O socialista Tabaré Vásquez (oposição) enfrenta hoje, no segundo turno das eleições presidenciais, o colorado Jorge Battle (governista) e tenta encerrar histórico de domínio dos dois partidos tradicionais no país; pesquisas dão empate técnico


SÉRGIO MALBERGIER
enviado especial a Montevidéu

Pela primeira vez, o Uruguai pode eleger hoje um presidente socialista. Tabaré Vázquez, 59, da coalizão de esquerda Frente Ampla-Encontro Progressista, está empatado nas pesquisas com Jorge Batlle, 72, do Partido Colorado, representante da mais tradicional família política uruguaia.
A tendência de alta de Batlle, porém, que vem subindo desde o pleito em primeiro turno, e o perfil dos cerca de 8% de indecisos, mais parecido com o do eleitor colorado, podem indicar um pequeno favoritismo do governista.
Vázquez e sua coalizão abocanharam boa parte do conservador eleitorado uruguaio com seu slogan "mudança à uruguaia", explodindo o sistema bipartidário do país, governado sempre por um membro do Partido Colorado ou do Partido Nacional (blanco), menos durante o regime militar (1973-85).
Sob a liderança desses partidos, o Uruguai transformou-se, na primeira metade do século, na "Suíça da América Latina". Apresentava índices sociais de países desenvolvidos, e sua liderança política tinha um respeito muito maior pelo bem-estar da população do que a de seus vizinhos.
Mas o sistema de bem-estar social começou a ruir já na década de 60, e foi para o brejo com a crise do começo dos anos 80. A volta da democracia elegeu presidente o colorado Julio María Sanguinetti (1985-90), seguido por Luis Alberto Lacalle (1990-95) e novamente Sanguinetti, cujo mandato acaba em 1º de março de 2000.
Sanguinetti e Lacalle domaram a inflação (previsão de 3,5% este ano) e acertaram as contas do governo. Até a queda do real, em janeiro, interromper três anos com média de crescimento do PIB de 4,5% com a redução das exportações para o Brasil (maior destino dos produtos uruguaios).
"A esquerda cresceu com seu discurso de coesão social, muito valorizada no Uruguai", diz o economista Gabriel Oddone (leia entrevista à página 1-31).
Mas a reação conservadora veio com força. Depois da sólida vitória de Vázquez no primeiro turno, em 31 de outubro, com 39% dos votos, o colorado Batlle, que teve 31,9%, recebeu o apoio do candidato blanco, Luis Alberto Lacalle, que ficou em terceiro lugar, com 21,5% da preferência dos 2,4 milhões de eleitores.

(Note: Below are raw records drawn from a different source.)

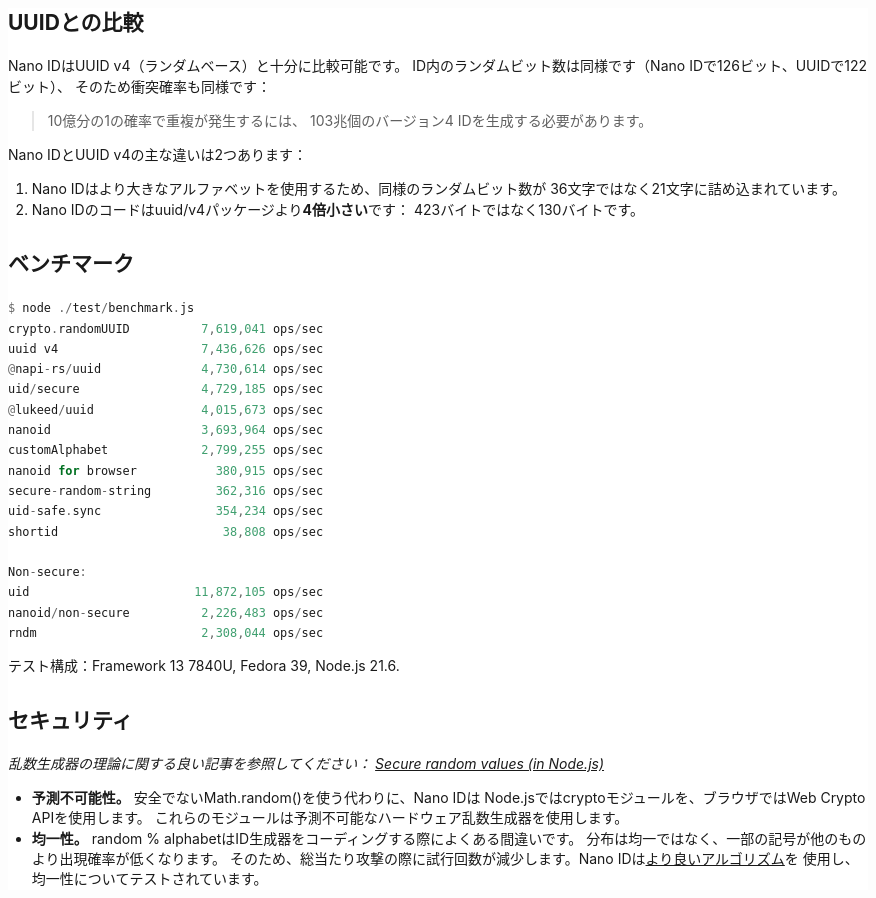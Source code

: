 
## UUIDとの比較

Nano IDはUUID v4（ランダムベース）と十分に比較可能です。
ID内のランダムビット数は同様です（Nano IDで126ビット、UUIDで122ビット）、
そのため衝突確率も同様です：

> 10億分の1の確率で重複が発生するには、
> 103兆個のバージョン4 IDを生成する必要があります。

Nano IDとUUID v4の主な違いは2つあります：

1. Nano IDはより大きなアルファベットを使用するため、同様のランダムビット数が
   36文字ではなく21文字に詰め込まれています。
2. Nano IDのコードはuuid/v4パッケージより**4倍小さい**です：
   423バイトではなく130バイトです。


## ベンチマーク

```rust
$ node ./test/benchmark.js
crypto.randomUUID          7,619,041 ops/sec
uuid v4                    7,436,626 ops/sec
@napi-rs/uuid              4,730,614 ops/sec
uid/secure                 4,729,185 ops/sec
@lukeed/uuid               4,015,673 ops/sec
nanoid                     3,693,964 ops/sec
customAlphabet             2,799,255 ops/sec
nanoid for browser           380,915 ops/sec
secure-random-string         362,316 ops/sec
uid-safe.sync                354,234 ops/sec
shortid                       38,808 ops/sec

Non-secure:
uid                       11,872,105 ops/sec
nanoid/non-secure          2,226,483 ops/sec
rndm                       2,308,044 ops/sec
```

テスト構成：Framework 13 7840U, Fedora 39, Node.js 21.6.


## セキュリティ

*乱数生成器の理論に関する良い記事を参照してください：
[Secure random values (in Node.js)]*

* **予測不可能性。** 安全でないMath.random()を使う代わりに、Nano IDは
  Node.jsではcryptoモジュールを、ブラウザではWeb Crypto APIを使用します。
  これらのモジュールは予測不可能なハードウェア乱数生成器を使用します。
* **均一性。** random % alphabetはID生成器をコーディングする際によくある間違いです。
  分布は均一ではなく、一部の記号が他のものより出現確率が低くなります。
  そのため、総当たり攻撃の際に試行回数が減少します。Nano IDは[より良いアルゴリズム]を
  使用し、均一性についてテストされています。


[online tool]: https://gitpod.io/#https://github.com/ai/nanoid/
[with Babel]:  https://developer.epages.com/blog/coding/how-to-transpile-node-modules-with-babel-and-webpack-in-a-monorepo/
[Size Limit]:  https://github.com/ai/size-limit
[Secure random values (in Node.js)]: https://gist.github.com/joepie91/7105003c3b26e65efcea63f3db82dfba
[より良いアルゴリズム]:                  https://github.com/ai/nanoid/blob/main/index.js
[ソース]:                        https://github.com/ai/nanoid/blob/main/index.js
[ID衝突確率]: https://zelark.github.io/nano-id-cc/
[ID衝突確率]: https://alex7kom.github.io/nano-nanoid-cc/
[nanoid-dictionary]:      https://github.com/CyberAP/nanoid-dictionary
[`useId`]: https://reactjs.org/docs/hooks-reference.html#useid
[`react-native-get-random-values`]: https://github.com/LinusU/react-native-get-random-values
[CLI]: #cli
[`nanoid-dictionary`]: https://github.com/CyberAP/nanoid-dictionary
[IDサイズ計算機]:  https://zelark.github.io/nano-id-cc/
[`customAlphabet`]:    #カスタムアルファベットまたはサイズ
[`nanoid-good`]:       https://github.com/y-gagar1n/nanoid-good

Enquanto a Frente Ampla-Encontro Progressista (que junta esquerda moderada, ex-guerrilheiros marxistas, democrata-cristãos, dissidentes dos partidos tradicionais e independentes) ainda festejava ter se tornado a maior força política do país, colorados e blancos, que já estão juntos no apoio ao governo Sanguinetti, costuraram uma nova aliança para uma eventual vitória de Batlle no segundo turno.
Com o apoio (às vezes discreto, outras explícito) dos maiores meios de comunicação, colorados e blancos centraram fogo na proposta de Vázquez de criar um imposto sobre a renda.
O candidato da esquerda reagiu na defensiva, dizendo que o imposto não passaria sem o apoio de parlamentares blancos e colorados. O voto do primeiro turno foi casado, com os partidos obtendo no Congresso a mesma proporção de votos de seus candidatos à Presidência (blancos e colorados terão mais de 50% das cadeiras).
Mesmo se as urnas condenarem a esquerda uruguaia a pelo menos mais cinco anos na oposição, darão ao seu candidato um peso que nunca teve na política do país. Até os conservadores mudam, ainda que lentamente.